--- LISTED ENTRIES Enclosed Below ---

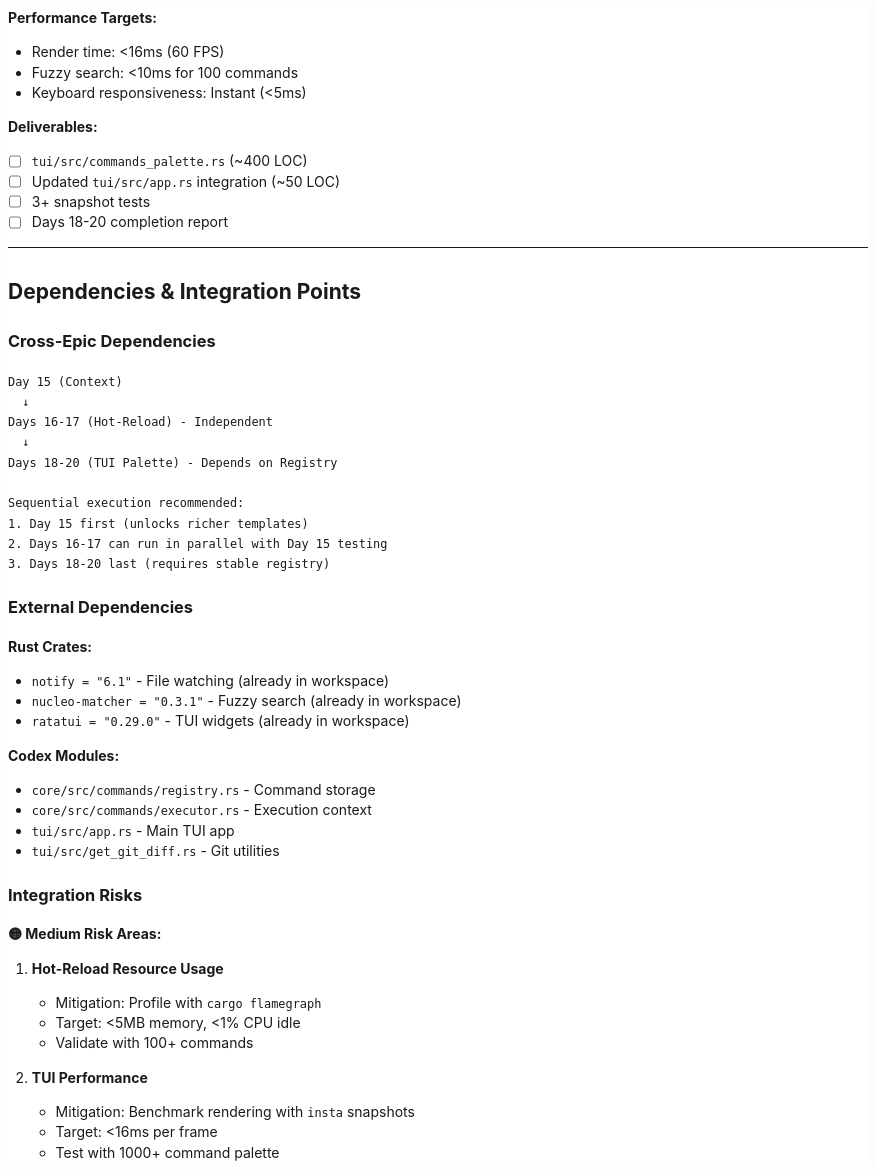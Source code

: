 **Performance Targets:**
- Render time: <16ms (60 FPS)
- Fuzzy search: <10ms for 100 commands
- Keyboard responsiveness: Instant (<5ms)

**Deliverables:**
- [ ] `tui/src/commands_palette.rs` (~400 LOC)
- [ ] Updated `tui/src/app.rs` integration (~50 LOC)
- [ ] 3+ snapshot tests
- [ ] Days 18-20 completion report

---

## Dependencies & Integration Points

### Cross-Epic Dependencies

```
Day 15 (Context)
  ↓
Days 16-17 (Hot-Reload) - Independent
  ↓
Days 18-20 (TUI Palette) - Depends on Registry

Sequential execution recommended:
1. Day 15 first (unlocks richer templates)
2. Days 16-17 can run in parallel with Day 15 testing
3. Days 18-20 last (requires stable registry)
```

### External Dependencies

**Rust Crates:**
- `notify = "6.1"` - File watching (already in workspace)
- `nucleo-matcher = "0.3.1"` - Fuzzy search (already in workspace)
- `ratatui = "0.29.0"` - TUI widgets (already in workspace)

**Codex Modules:**
- `core/src/commands/registry.rs` - Command storage
- `core/src/commands/executor.rs` - Execution context
- `tui/src/app.rs` - Main TUI app
- `tui/src/get_git_diff.rs` - Git utilities

### Integration Risks

**🟡 Medium Risk Areas:**

1. **Hot-Reload Resource Usage**
   - Mitigation: Profile with `cargo flamegraph`
   - Target: <5MB memory, <1% CPU idle
   - Validate with 100+ commands

2. **TUI Performance**
   - Mitigation: Benchmark rendering with `insta` snapshots
   - Target: <16ms per frame
   - Test with 1000+ command palette
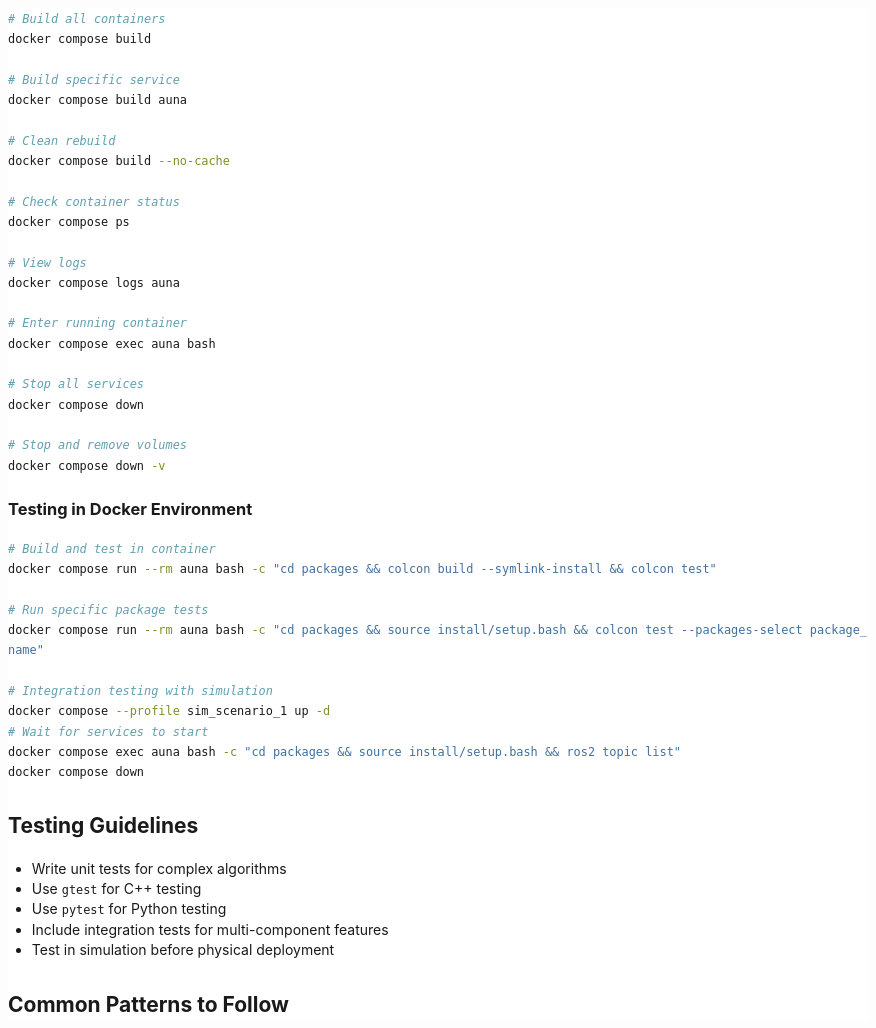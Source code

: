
 ```bash
# Build all containers
docker compose build

# Build specific service
docker compose build auna

# Clean rebuild
docker compose build --no-cache

# Check container status
docker compose ps

# View logs
docker compose logs auna

# Enter running container
docker compose exec auna bash

# Stop all services
docker compose down

# Stop and remove volumes
docker compose down -v
```

### Testing in Docker Environment

```bash
# Build and test in container
docker compose run --rm auna bash -c "cd packages && colcon build --symlink-install && colcon test"

# Run specific package tests
docker compose run --rm auna bash -c "cd packages && source install/setup.bash && colcon test --packages-select package_name"

# Integration testing with simulation
docker compose --profile sim_scenario_1 up -d
# Wait for services to start
docker compose exec auna bash -c "cd packages && source install/setup.bash && ros2 topic list"
docker compose down
```

## Testing Guidelines

- Write unit tests for complex algorithms
- Use `gtest` for C++ testing
- Use `pytest` for Python testing
- Include integration tests for multi-component features
- Test in simulation before physical deployment

## Common Patterns to Follow
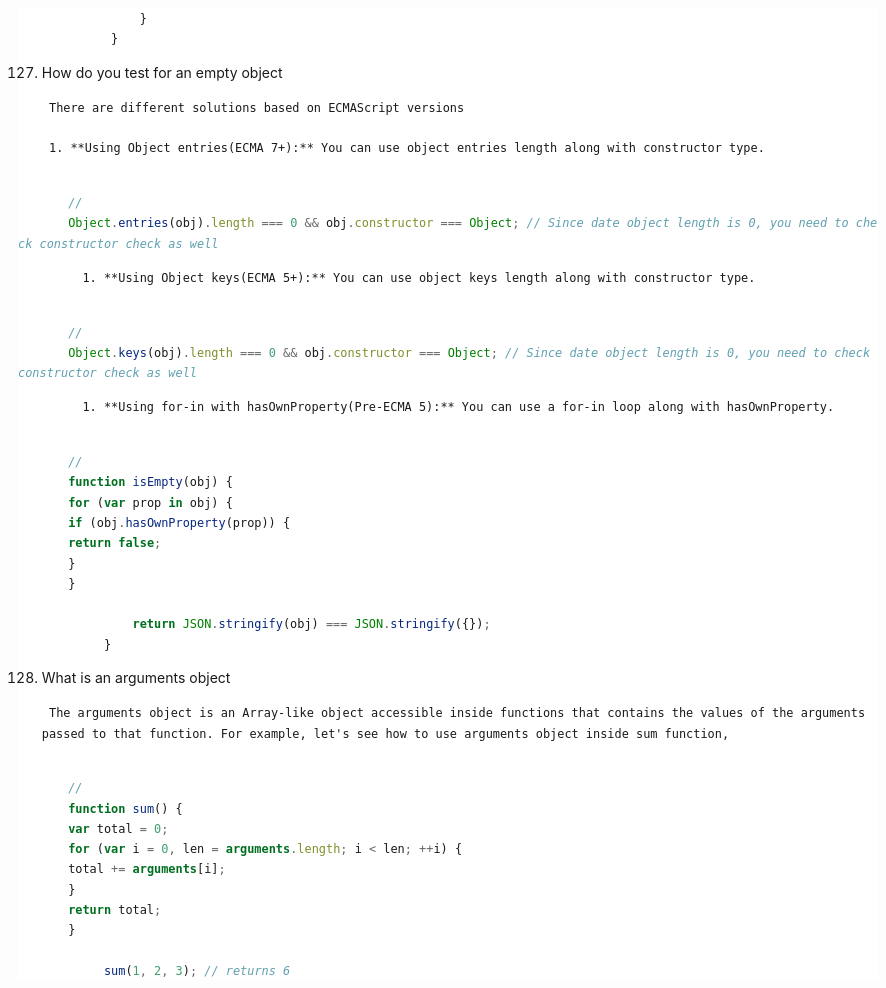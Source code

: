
 ```
                 }
             }
 ```

127.    How do you test for an empty object

             There are different solutions based on ECMAScript versions

             1. **Using Object entries(ECMA 7+):** You can use object entries length along with constructor type.

 ```js

        //
        Object.entries(obj).length === 0 && obj.constructor === Object; // Since date object length is 0, you need to check constructor check as well

```

             1. **Using Object keys(ECMA 5+):** You can use object keys length along with constructor type.

 ```js

        //
        Object.keys(obj).length === 0 && obj.constructor === Object; // Since date object length is 0, you need to check constructor check as well
```

             1. **Using for-in with hasOwnProperty(Pre-ECMA 5):** You can use a for-in loop along with hasOwnProperty.

 ```js

        //
        function isEmpty(obj) {
        for (var prop in obj) {
        if (obj.hasOwnProperty(prop)) {
        return false;
        }
        }

                 return JSON.stringify(obj) === JSON.stringify({});
             }
 ```

128.    What is an arguments object

             The arguments object is an Array-like object accessible inside functions that contains the values of the arguments passed to that function. For example, let's see how to use arguments object inside sum function,

 ```js

        //
        function sum() {
        var total = 0;
        for (var i = 0, len = arguments.length; i < len; ++i) {
        total += arguments[i];
        }
        return total;
        }

             sum(1, 2, 3); // returns 6
 ```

--- End of Enclosed LISTED ENTRIES ---

# TASK BRIEF:
Copy every line from the entries that contains the word "Since".

# YOUR SOLUTION:
        Object.entries(obj).length === 0 && obj.constructor === Object; // Since date object length is 0, you need to check constructor check as well
        Object.keys(obj).length === 0 && obj.constructor === Object; // Since date object length is 0, you need to check constructor check as well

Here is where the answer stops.